Ernesto Estévez Rams (Granma).— De la película Blade Runner se recuerda, en particular, la escena final y el memorable monólogo de despedida del villano Roy. Ese momento en que, ya derrotado el protagonista Deckard, su némesis decide salvarlo como acto definitorio frente a la muerte por obsolescencia programada que le ha llegado. En ese último instante de vida, el desafío supremo de quien ha sido condenado por diseño a ser explotado es recuperar la humanidad que le había sido negada por el creador. El simbolismo lo sella una paloma que sale de los brazos de Roy, mientras Deckard lucha por entender lo que está aconteciendo. La escena es memorable, quizá la más notable de cualquier filme de ciencia ficción que se haya hecho. Pero no es la única joya en esa obra.
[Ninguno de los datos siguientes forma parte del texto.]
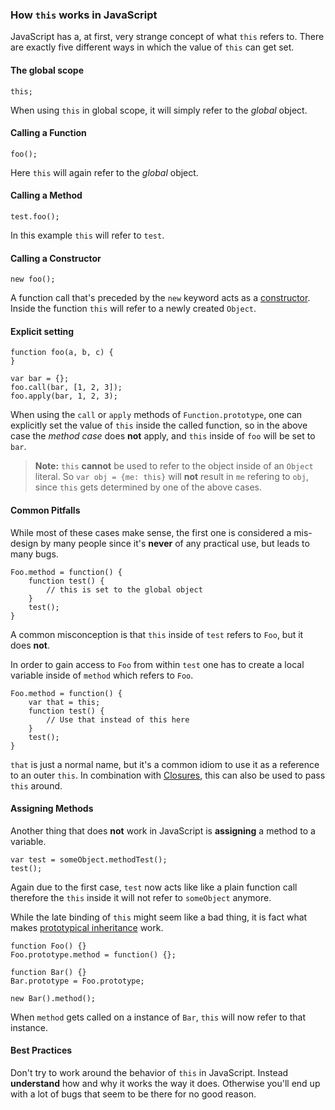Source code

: ### How `this` works in JavaScript

JavaScript has a, at first, very strange concept of what `this` refers to.
There are exactly five different ways in which the value of `this` can get set.

#### The global scope

    this;

When using `this` in global scope, it will simply refer to the *global* object.

#### Calling a Function

    foo();

Here `this` will again refer to the *global* object.

#### Calling a Method

    test.foo(); 

In this example `this` will refer to `test`.

#### Calling a Constructor

    new foo(); 

A function call that's preceded by the `new` keyword acts as
a [constructor](#constructors). Inside the function `this` will refer to a newly
created `Object`.

#### Explicit setting

    function foo(a, b, c) {
    }
                          
    var bar = {};
    foo.call(bar, [1, 2, 3]);
    foo.apply(bar, 1, 2, 3);

When using the `call` or `apply` methods of `Function.prototype`, one can 
explicitly set the value of `this` inside the called function, so in the above
case the *method case* does **not** apply, and `this` inside of `foo` will be
set to `bar`.

> **Note:** `this` **cannot** be used to refer to the object inside of an `Object`
> literal. So `var obj = {me: this}` will **not** result in `me` refering to
> `obj`, since `this` gets determined by one of the above cases.

#### Common Pitfalls

While most of these cases make sense, the first one is considered a mis-design 
by many people since it's **never** of any practical use, but leads to many bugs.

    Foo.method = function() {
        function test() {
            // this is set to the global object
        }
        test();
    }

A common misconception is that `this` inside of `test` refers to `Foo`, but it 
does **not**.

In order to gain access to `Foo` from within `test` one has to create a local
variable inside of `method` which refers to `Foo`.

    Foo.method = function() {
        var that = this;
        function test() {
            // Use that instead of this here
        }
        test();
    }

`that` is just a normal name, but it's a common idiom to use it as a reference
to an outer `this`. In combination with [Closures](#closures), 
this can also be used to pass `this` around.

#### Assigning Methods

Another thing that does **not** work in JavaScript is **assigning** a method to
a variable.

    var test = someObject.methodTest();
    test();

Again due to the first case, `test` now acts like like a plain function call
therefore the `this` inside it will not refer to `someObject` anymore.

While the late binding of `this` might seem like a bad thing, it is fact what
makes [prototypical inheritance](#prototype) work. 

    
    function Foo() {}
    Foo.prototype.method = function() {};

    function Bar() {}
    Bar.prototype = Foo.prototype;

    new Bar().method();

When `method` gets called on a instance of `Bar`, `this` will now refer to that
instance.  

#### Best Practices
Don't try to work around the behavior of `this` in JavaScript. Instead
**understand** how and why it works the way it does. Otherwise you'll end up with
a lot of bugs that seem to be there for no good reason.


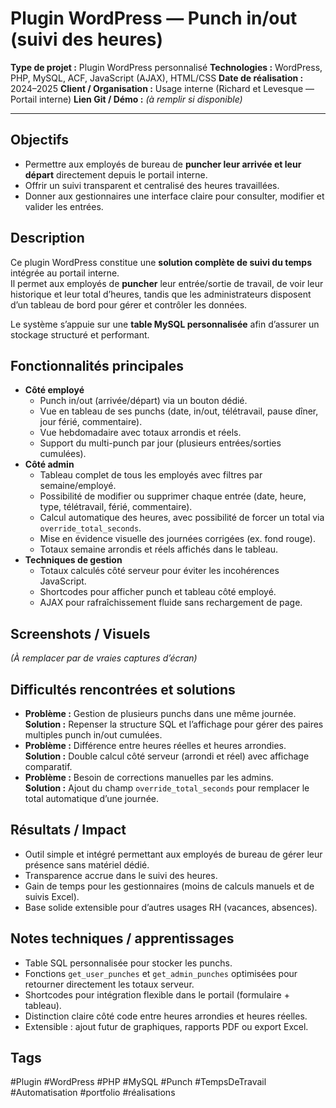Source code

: # Plugin WordPress — Punch in/out (suivi des heures)

**Type de projet :** Plugin WordPress personnalisé
**Technologies :** WordPress, PHP, MySQL, ACF, JavaScript (AJAX), HTML/CSS
**Date de réalisation :** 2024–2025
**Client / Organisation :** Usage interne (Richard et Levesque — Portail interne)
**Lien Git / Démo :** _(à remplir si disponible)_

---

## Objectifs

- Permettre aux employés de bureau de **puncher leur arrivée et leur départ** directement depuis le portail interne.
- Offrir un suivi transparent et centralisé des heures travaillées.
- Donner aux gestionnaires une interface claire pour consulter, modifier et valider les entrées.

## Description

Ce plugin WordPress constitue une **solution complète de suivi du temps** intégrée au portail interne.  
Il permet aux employés de **puncher** leur entrée/sortie de travail, de voir leur historique et leur total d’heures, tandis que les administrateurs disposent d’un tableau de bord pour gérer et contrôler les données.

Le système s’appuie sur une **table MySQL personnalisée** afin d’assurer un stockage structuré et performant.

## Fonctionnalités principales

- **Côté employé**
    - Punch in/out (arrivée/départ) via un bouton dédié.
    - Vue en tableau de ses punchs (date, in/out, télétravail, pause dîner, jour férié, commentaire).
    - Vue hebdomadaire avec totaux arrondis et réels.
    - Support du multi-punch par jour (plusieurs entrées/sorties cumulées).
- **Côté admin**
    - Tableau complet de tous les employés avec filtres par semaine/employé.
    - Possibilité de modifier ou supprimer chaque entrée (date, heure, type, télétravail, férié, commentaire).
    - Calcul automatique des heures, avec possibilité de forcer un total via `override_total_seconds`.
    - Mise en évidence visuelle des journées corrigées (ex. fond rouge).
    - Totaux semaine arrondis et réels affichés dans le tableau.
- **Techniques de gestion**
    - Totaux calculés côté serveur pour éviter les incohérences JavaScript.
    - Shortcodes pour afficher punch et tableau côté employé.
    - AJAX pour rafraîchissement fluide sans rechargement de page.

## Screenshots / Visuels

_(À remplacer par de vraies captures d’écran)_

## Difficultés rencontrées et solutions

- **Problème :** Gestion de plusieurs punchs dans une même journée.  
    **Solution :** Repenser la structure SQL et l’affichage pour gérer des paires multiples punch in/out cumulées.
- **Problème :** Différence entre heures réelles et heures arrondies.  
    **Solution :** Double calcul côté serveur (arrondi et réel) avec affichage comparatif.
- **Problème :** Besoin de corrections manuelles par les admins.  
    **Solution :** Ajout du champ `override_total_seconds` pour remplacer le total automatique d’une journée.

## Résultats / Impact

- Outil simple et intégré permettant aux employés de bureau de gérer leur présence sans matériel dédié.
- Transparence accrue dans le suivi des heures.
- Gain de temps pour les gestionnaires (moins de calculs manuels et de suivis Excel).
- Base solide extensible pour d’autres usages RH (vacances, absences).

## Notes techniques / apprentissages

- Table SQL personnalisée pour stocker les punchs.
- Fonctions `get_user_punches` et `get_admin_punches` optimisées pour retourner directement les totaux serveur.
- Shortcodes pour intégration flexible dans le portail (formulaire + tableau).
- Distinction claire côté code entre heures arrondies et heures réelles.
- Extensible : ajout futur de graphiques, rapports PDF ou export Excel.

## Tags

#Plugin #WordPress #PHP #MySQL #Punch #TempsDeTravail #Automatisation #portfolio #réalisations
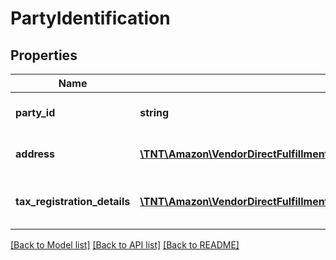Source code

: # PartyIdentification

## Properties
Name | Type | Description | Notes
------------ | ------------- | ------------- | -------------
**party_id** | **string** | Assigned Identification for the party. | 
**address** | [**\TNT\Amazon\VendorDirectFulfillmentShipping\V20211228\Model\Address**](Address.md) | Identification of the party by address. | [optional] 
**tax_registration_details** | [**\TNT\Amazon\VendorDirectFulfillmentShipping\V20211228\Model\TaxRegistrationDetails[]**](TaxRegistrationDetails.md) | Tax registration details of the entity. | [optional] 

[[Back to Model list]](../README.md#documentation-for-models) [[Back to API list]](../README.md#documentation-for-api-endpoints) [[Back to README]](../README.md)


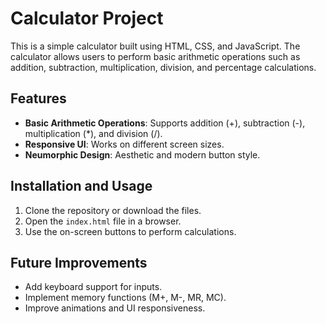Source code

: # Calculator Project

This is a simple calculator built using HTML, CSS, and JavaScript. The calculator allows users to perform basic arithmetic operations such as addition, subtraction, multiplication, division, and percentage calculations.

## Features
- **Basic Arithmetic Operations**: Supports addition (+), subtraction (-), multiplication (*), and division (/).
- **Responsive UI**: Works on different screen sizes.
- **Neumorphic Design**: Aesthetic and modern button style.

## Installation and Usage
1. Clone the repository or download the files.
2. Open the `index.html` file in a browser.
3. Use the on-screen buttons to perform calculations.

## Future Improvements
- Add keyboard support for inputs.
- Implement memory functions (M+, M-, MR, MC).
- Improve animations and UI responsiveness.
Toda la batalla épica final de la película está llena de momentos destacables, ya sea como montajes visuales sinfónicos o en forma de salpicaduras verbales, como cuando Roy le dice a Deckard: «Vaya experiencia vivir con miedo, ¿no es así? Eso es lo que significa ser un esclavo». La condición del sojuzgado es compleja, porque ella crea toda una cultura de la sumisión que busca, como sentido de sobrevivencia, justificar la propia condición explotada. La experiencia de vivir con miedo le es raigal al explotado, pero de igual manera, aunque con signo opuesto, le es también esencial al sojuzgador. Esa complejidad cultural, forzada por la convivencia ineludible de explotado y explotador en un espacio físico, temporal y social común, ha dado lugar a una búsqueda recurrente de sus claves a lo largo de la historia del ser humano.
Si alguien quiere asomarse a una reflexión extendida sobre el tema, que vea La última cena, de Titón. En ella toda la profundidad de la relación entre amo y esclavo se despliega en dos días marcados por la aparente confusión del perdón y el castigo. La violencia no ha dejado de estar presente en un solo minuto de la obra cinematográfica, y ella se ejerce en las dos direcciones, aunque obviamente de manera asimétrica. Sus escenas físicas son también grandes sinfonías del cine más anticolonial que se haya hecho. Allí recrea esa sentencia ajena: «Vaya experiencia vivir con miedo, ¿no es así? Eso es lo que significa ser un esclavo».
Pero si Roy busca desesperadamente la clave que rompa la maldición que pesa sobre su condición, los personajes negros de Gutiérrez Alea, esos indígenas importados, como nos recuerda Retamar que fueron nombrados, no se debaten en grandes filosofías, sino que apenas pueden hablar coherentemente, embrutecidos por el trabajo físico abrumador al que son sometidos. Aquí el filósofo es el amo, el conde, que se puede dar el lujo de reflexionar sobre San Francisco de Asís frente a unos pobres infelices, físicamente feos, que no entienden nada y en el que Pascual, el esclavo liberado en un arrebato del amo, no sabe adónde ir y ni siquiera qué hacer con la libertad otorgada.
La parábola es que todo acto de liberación pleno, necesariamente, ha de ser colectivo. El acto de liberar como misericordia, empequeñece a quien lo recibe, y desorientado sigue siendo siervo de la cultura esclavizada que le ha sido impuesta. La parábola es que todo acto de libertad otorgada por quien explota no es liberador porque no transforma.
La parábola también es que el miedo no es exclusivo de quien es explotado, sino también del explotador, consciente de su condición de minoría. Y si el explotador vive temiendo, ¿no es también esclavo de algo?
Los procesos emancipadores son procesos extraordinariamente complejos. Liberarse no es cosa de un día. Atados a la herencia cultural de la que es imposible deshacerse por completo, la emancipación solo se alcanza generaciones después de la primera que se alzó por conquistarla. Es un proceso colectivo en el que, dentro de la conciencia social hegemónica, va creciendo una nueva conciencia social antagónica que resquebraja de a poco la homogeneidad impuesta. Y todo proceso de generaciones es complejo, más si se hace en un contexto global, que como reservorio reaccionario alimenta constantemente la hegemonía cultural colonizadora del amo global políticamente derrotado en el patio.
Claro está, estamos hablando de que liberarse implica la necesidad de crear el hombre nuevo que porte culturalmente esa condición de ser libre. No se hace una sociedad libre con Pascuales. Para liberarse hay que adquirir primero un sentido de libertad, y esa construcción ideológica siempre es social, histórica, colectiva. El hombre nuevo, portador de una condición social nueva, no es un ente individual, ni es resultado de un constructo lineal positivista. La abstracción arquetípica no es nadie, pero tiene un poco de todos, y mejor aún, se construye con un poco de cada uno de nosotros.